Near-surface mineralisation in the second hole is similarly hosted in green garnet skarn with disseminated chalcopyrite, pyrite and pyrrhotite, including high-grade zones linked to semi-massive pyrrhotite and chalcopyrite.
The latest results confirm and amplify the picture first sketched in early October, when Strickland stunned the market with a monster 191.2m hit grading 0.5g/t gold and 0.5 per cent copper from just 4.8m downhole.
Strickland Metals managing director Paul L’Herpiniere said: “The fact that the mineralisation is outcropping and includes some very wide zones of copper-gold mineralisation, including significant higher-grade zones, makes Copper Canyon an attractive and strategic opportunity for Strickland.”
Together, the company says the results demonstrate excellent shallow copper-gold mineralisation at Copper Canyon. The long intercepts highlight Copper Canyon’s optionality as part of the company’s overall Rogozna development strategy.
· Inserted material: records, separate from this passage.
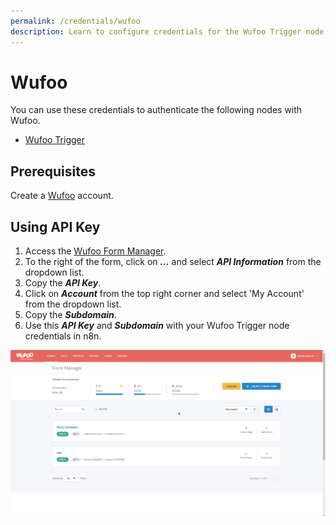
 ```yaml
---
permalink: /credentials/wufoo
description: Learn to configure credentials for the Wufoo Trigger node in n8n
---
```


# Wufoo

You can use these credentials to authenticate the following nodes with Wufoo.
- [Wufoo Trigger](../../nodes-library/trigger-nodes/WufooTrigger/README.md)

## Prerequisites

Create a [Wufoo](https://wufoo.com) account.

## Using API Key

1. Access the [Wufoo Form Manager](https://app.wufoo.com/#/form-manager).
2. To the right of the form, click on ***...*** and select ***API Information*** from the dropdown list.
3. Copy the ***API Key***.
4. Click on ***Account***  from the top right corner and select 'My Account' from the dropdown list.
5. Copy the ***Subdomain***.
6. Use this ***API Key*** and ***Subdomain*** with your Wufoo Trigger node credentials in n8n.

![Getting Wufoo credentials](./using-api-key.gif)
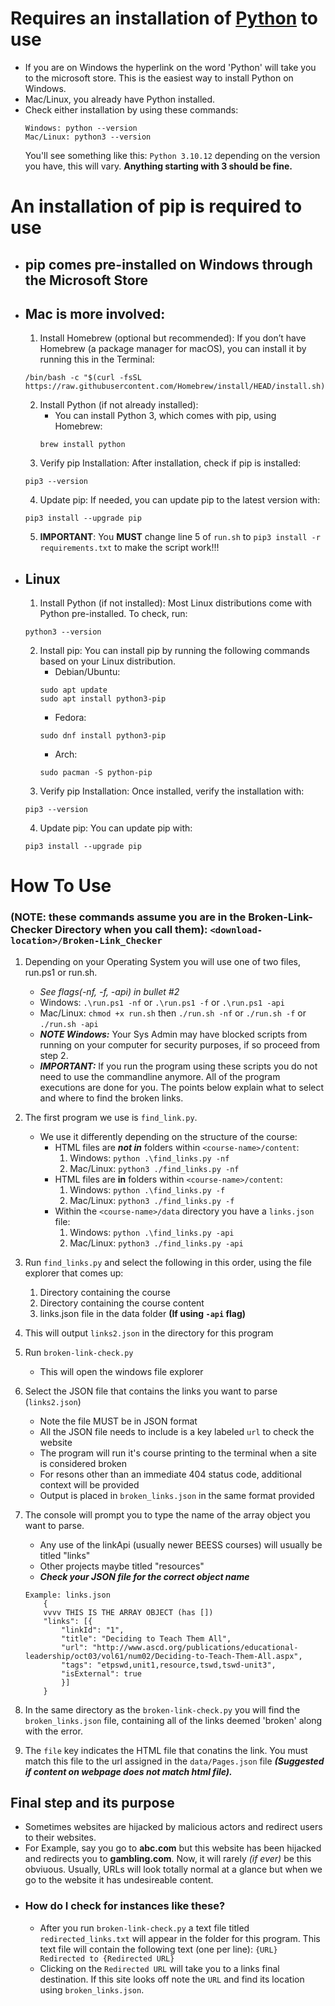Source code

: # Requires an installation of [Python](https://www.microsoft.com/store/productId/9NCVDN91XZQP?ocid=pdpshare) to use
- If you are on Windows the hyperlink on the word 'Python' will take you to the microsoft store. This is the easiest way to install Python on Windows.
- Mac/Linux, you already have Python installed. 
- Check either installation by using these commands:
    ```
    Windows: python --version
    Mac/Linux: python3 --version
    ```
    You'll see something like this: `Python 3.10.12` depending on the version you have, this will vary. **Anything starting with 3 should be fine.**

# An installation of pip is required to use
- ## pip comes pre-installed on Windows through the Microsoft Store
- ## Mac is more involved: 
    1. Install Homebrew (optional but recommended): If you don’t have Homebrew (a package manager for macOS), you can install it by running this in the Terminal:
    ```
    /bin/bash -c "$(curl -fsSL https://raw.githubusercontent.com/Homebrew/install/HEAD/install.sh)"
    ```
    2. Install Python (if not already installed):
        - You can install Python 3, which comes with pip, using Homebrew:
        ```
        brew install python
        ```
    3. Verify pip Installation: After installation, check if pip is installed:
    ```
    pip3 --version
    ```
    4. Update pip: If needed, you can update pip to the latest version with:
    ```
    pip3 install --upgrade pip
    ```
    5. **IMPORTANT**: You **MUST** change line 5 of `run.sh` to `pip3 install -r requirements.txt` to make the script work!!!
- ## Linux
    1. Install Python (if not installed): Most Linux distributions come with Python pre-installed. To check, run:
    ```
    python3 --version
    ```
    2. Install pip: You can install pip by running the following commands based on your Linux distribution.
        - Debian/Ubuntu: 
        ```
        sudo apt update
        sudo apt install python3-pip
        ```
        - Fedora:
        ```
        sudo dnf install python3-pip
        ```
        - Arch: 
        ```
        sudo pacman -S python-pip
        ```
    3. Verify pip Installation: Once installed, verify the installation with:
    ```
    pip3 --version
    ```
    4. Update pip: You can update pip with:
    ```
    pip3 install --upgrade pip
    ```

# How To Use 
### (**NOTE**: these commands assume you are in the Broken-Link-Checker Directory when you call them): `<download-location>/Broken-Link_Checker`
1. Depending on your Operating System you will use one of two files, run.ps1 or run.sh.
    - *See flags(-nf, -f, -api) in bullet #2*
    - Windows: `.\run.ps1 -nf` or `.\run.ps1 -f` or `.\run.ps1 -api` 
    - Mac/Linux: `chmod +x run.sh` then `./run.sh -nf` or `./run.sh -f` or `./run.sh -api`
    - ***NOTE Windows:*** Your Sys Admin may have blocked scripts from running on your computer for security purposes, if so proceed from step 2. 
    - ***IMPORTANT:*** If you run the program using these scripts you do not need to use the commandline anymore. All of the program executions are done for you. The points below explain what to select and where to find the broken links.
2. The first program we use is `find_link.py`.
    - We use it differently depending on the structure of the course: 
        - HTML files are ***not in*** folders within `<course-name>/content`:
            1. Windows: `python .\find_links.py -nf`
            2. Mac/Linux: `python3 ./find_links.py -nf`
        - HTML files are **in** folders within `<course-name>/content`:
            1. Windows: `python .\find_links.py -f`
            2. Mac/Linux: `python3 ./find_links.py -f`
        - Within the `<course-name>/data` directory you have a `links.json` file:
            1. Windows: `python .\find_links.py -api`
            2. Mac/Linux: `python3 ./find_links.py -api`
        
3. Run `find_links.py` and select the following in this order, using the file explorer that comes up: 
    1. Directory containing the course
    2. Directory containing the course content
    3. links.json file in the data folder **(If using `-api` flag)**
4. This will output `links2.json` in the directory for this program
5. Run `broken-link-check.py`
    -  This will open the windows file explorer
6. Select the JSON file that contains the links you want to parse (`links2.json`)
    - Note the file MUST be in JSON format
    - All the JSON file needs to include is a key labeled `url` to check the website
    - The program will run it's course printing to the terminal when a site is considered broken
    - For resons other than an immediate 404 status code, additional context will be provided
    - Output is placed in `broken_links.json` in the same format provided
7. The console will prompt you to type the name of the array object you want to parse.
    - Any use of the linkApi (usually newer BEESS courses) will usually be titled "links"
    - Other projects maybe titled "resources"
    - ***Check your JSON file for the correct object name***
    ```
    Example: links.json
        {
        vvvv THIS IS THE ARRAY OBJECT (has [])
        "links": [{
            "linkId": "1",
            "title": "Deciding to Teach Them All",
            "url": "http://www.ascd.org/publications/educational-leadership/oct03/vol61/num02/Deciding-to-Teach-Them-All.aspx",
            "tags": "etpswd,unit1,resource,tswd,tswd-unit3",
            "isExternal": true
            }]
        }
    ```
8. In the same directory as the `broken-link-check.py` you will find the `broken_links.json` file, containing all of the links deemed 'broken' along with the error. 
9. The `file` key indicates the HTML file that conatins the link. You must match this file to the url assigned in the `data/Pages.json` file ***(Suggested if content on webpage does not match html file).***

## Final step and its purpose 
- Sometimes websites are hijacked by malicious actors and redirect users to their websites. 
- For Example, say you go to **abc.com** but this website has been hijacked and redirects you to **gambling.com**. Now, it will rarely _(if ever)_ be this obviuous. Usually, URLs will look totally normal at a glance but when we go to the website it has undesireable content.
- ### How do I check for instances like these?
    - After you run `broken-link-check.py` a text file titled `redirected_links.txt` will appear in the folder for this program. This text file will contain the following text (one per line): 
    ```{URL} Redirected to {Redirected URL} ```
    - Clicking on the `Redirected URL` will take you to a links final destination. If this site looks off note the `URL` and find its location using `broken_links.json`.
Strickland’s rapidly growing and remarkable polymetallic Rogozna project sits in the Raška District of southern Serbia, about 400km south of Belgrade. The project area has good access via regional highways, with local roads and tracks.
Rogozna lies within the Tethyan Metallogenic Belt – a globally significant geological structural complex, which hosts multiple giant, porphyry-related deposits. The Belt is traceable for about 12,000km from Europe’s Pyrenees and Alps through to Anatolia, Iran, Pakistan, the Himalayas and Southeast Asia.
Strickland says its project appears to be a similar large-scale magmatic hydrothermal system characterised by skarn-based gold-copper mineralisation, including zinc, silver and lead.
Covering an area of about 184 square kilometres, Rogozna comprises four exploration licences and hosts a JORC inferred mineral resource of 8.6 million ounces of gold equivalent, comprising 5.2 million ounces of gold, 321,000 tonnes of copper and 32.3 million ounces of silver.
An additional base metal component of the global resource estimate includes 383,000 tonnes of lead and 830,000 tonnes of zinc.
The key prospects within the project are the current flagship deposit at Shanac, while the presently most advanced deposits at Gradina, Medenovac and Copper Canyon all lie within a 5km radius of Shanac.
At least nine other high-quality prospects lie within 10km of Shanac, to the north, west and southwest, all supporting various styles of mineralisation, including epithermal and porphyry-hosted copper-gold deposits.
Strickland believes the project has the potential to become one of the largest undeveloped gold deposits in the world. To test that view, the company is pressing ahead with a 50,000m drilling program across Rogozna, including at its Gradina “gap zone” and other targets.
As the 2025 field season nears completion, the drill program is expected to wrap up by late December, with assays pending for multiple holes. Drilling is slated to kick off again in February 2026 and will ramp up to involve at least eight diamond rigs by the second quarter.
The latest results met with market approval today, rewarding the company with a midday share price spike of 2.6 per cent to 19.5 cents.
Strickland remains in a strong financial position to advance the project, with cash and liquid assets as of 30 September 2025 totalling $41.8 million.